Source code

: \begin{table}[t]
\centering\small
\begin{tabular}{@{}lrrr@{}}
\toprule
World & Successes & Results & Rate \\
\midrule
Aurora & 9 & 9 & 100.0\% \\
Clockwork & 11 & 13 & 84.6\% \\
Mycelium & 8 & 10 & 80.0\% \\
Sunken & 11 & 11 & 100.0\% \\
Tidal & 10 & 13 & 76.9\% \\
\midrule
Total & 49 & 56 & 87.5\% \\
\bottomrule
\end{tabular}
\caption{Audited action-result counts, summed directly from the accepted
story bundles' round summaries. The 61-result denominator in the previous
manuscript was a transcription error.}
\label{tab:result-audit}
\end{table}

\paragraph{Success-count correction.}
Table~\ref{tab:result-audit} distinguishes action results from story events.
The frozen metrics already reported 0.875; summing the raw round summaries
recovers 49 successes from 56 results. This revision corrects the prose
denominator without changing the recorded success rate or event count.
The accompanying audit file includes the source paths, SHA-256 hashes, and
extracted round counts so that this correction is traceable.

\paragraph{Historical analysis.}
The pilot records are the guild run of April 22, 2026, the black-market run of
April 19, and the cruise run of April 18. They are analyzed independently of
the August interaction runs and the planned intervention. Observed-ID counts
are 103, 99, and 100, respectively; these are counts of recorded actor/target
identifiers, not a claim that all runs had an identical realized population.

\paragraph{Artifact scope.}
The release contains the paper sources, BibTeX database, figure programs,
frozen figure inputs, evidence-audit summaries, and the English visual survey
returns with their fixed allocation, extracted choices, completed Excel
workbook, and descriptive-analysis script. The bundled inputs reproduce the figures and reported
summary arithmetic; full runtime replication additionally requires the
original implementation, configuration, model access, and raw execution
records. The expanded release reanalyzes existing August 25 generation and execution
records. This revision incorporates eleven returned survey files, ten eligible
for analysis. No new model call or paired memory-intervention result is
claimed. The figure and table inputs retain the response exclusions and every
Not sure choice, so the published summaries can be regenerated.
==
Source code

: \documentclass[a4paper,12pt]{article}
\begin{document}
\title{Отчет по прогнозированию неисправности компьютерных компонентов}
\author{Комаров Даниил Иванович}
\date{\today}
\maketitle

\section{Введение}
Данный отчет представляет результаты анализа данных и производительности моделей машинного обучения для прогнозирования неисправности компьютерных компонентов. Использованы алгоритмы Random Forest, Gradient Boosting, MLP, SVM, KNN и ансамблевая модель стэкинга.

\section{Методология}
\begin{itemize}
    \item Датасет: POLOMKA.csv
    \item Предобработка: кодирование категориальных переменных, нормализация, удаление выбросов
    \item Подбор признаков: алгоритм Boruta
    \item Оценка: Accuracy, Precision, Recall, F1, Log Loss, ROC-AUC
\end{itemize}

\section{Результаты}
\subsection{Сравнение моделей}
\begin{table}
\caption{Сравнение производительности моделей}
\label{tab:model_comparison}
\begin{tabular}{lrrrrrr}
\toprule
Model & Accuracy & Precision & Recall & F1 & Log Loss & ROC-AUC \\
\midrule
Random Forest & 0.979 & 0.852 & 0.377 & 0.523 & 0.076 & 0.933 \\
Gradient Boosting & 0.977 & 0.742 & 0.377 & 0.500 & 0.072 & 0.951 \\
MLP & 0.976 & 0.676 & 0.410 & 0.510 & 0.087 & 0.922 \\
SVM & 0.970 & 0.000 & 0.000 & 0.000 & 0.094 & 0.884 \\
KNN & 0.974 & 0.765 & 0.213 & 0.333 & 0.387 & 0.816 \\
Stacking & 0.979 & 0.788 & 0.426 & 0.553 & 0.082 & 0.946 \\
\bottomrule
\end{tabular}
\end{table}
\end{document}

→ **WHAT YOU HAVE TO DO**
Going back over the entries above, copy word for word every line from the one that has "story bundles' round" on through the one that has "the August interaction".

→ **PROBLEM SOLUTION**
story bundles' round summaries. The 61-result denominator in the previous
manuscript was a transcription error.}
\label{tab:result-audit}
\end{table}

\paragraph{Success-count correction.}
Table~\ref{tab:result-audit} distinguishes action results from story events.
The frozen metrics already reported 0.875; summing the raw round summaries
recovers 49 successes from 56 results. This revision corrects the prose
denominator without changing the recorded success rate or event count.
The accompanying audit file includes the source paths, SHA-256 hashes, and
extracted round counts so that this correction is traceable.

\paragraph{Historical analysis.}
The pilot records are the guild run of April 22, 2026, the black-market run of
April 19, and the cruise run of April 18. They are analyzed independently of
the August interaction runs and the planned intervention. Observed-ID counts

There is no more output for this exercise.